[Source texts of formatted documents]
--

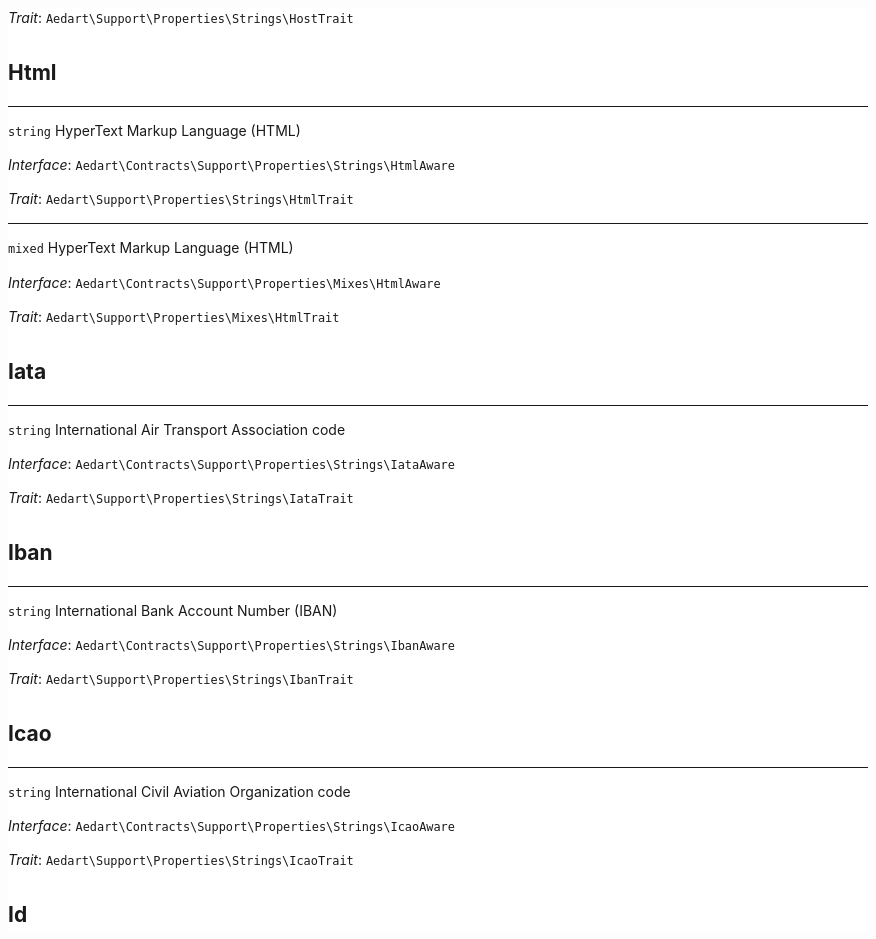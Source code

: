 *Trait*: `Aedart\Support\Properties\Strings\HostTrait`



## Html

___
`string` HyperText Markup Language (HTML)

*Interface*: `Aedart\Contracts\Support\Properties\Strings\HtmlAware`

*Trait*: `Aedart\Support\Properties\Strings\HtmlTrait`


___
`mixed` HyperText Markup Language (HTML)

*Interface*: `Aedart\Contracts\Support\Properties\Mixes\HtmlAware`

*Trait*: `Aedart\Support\Properties\Mixes\HtmlTrait`






## Iata

___
`string` International Air Transport Association code

*Interface*: `Aedart\Contracts\Support\Properties\Strings\IataAware`

*Trait*: `Aedart\Support\Properties\Strings\IataTrait`



## Iban

___
`string` International Bank Account Number (IBAN)

*Interface*: `Aedart\Contracts\Support\Properties\Strings\IbanAware`

*Trait*: `Aedart\Support\Properties\Strings\IbanTrait`



## Icao

___
`string` International Civil Aviation Organization code

*Interface*: `Aedart\Contracts\Support\Properties\Strings\IcaoAware`

*Trait*: `Aedart\Support\Properties\Strings\IcaoTrait`



## Id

--

PROBLEM REQUIREMENTS: Go through the data above and copy each line in which "HtmlAware" appears.

SOLUTION FOR THIS EXERCISE:
*Interface*: `Aedart\Contracts\Support\Properties\Strings\HtmlAware`
*Interface*: `Aedart\Contracts\Support\Properties\Mixes\HtmlAware`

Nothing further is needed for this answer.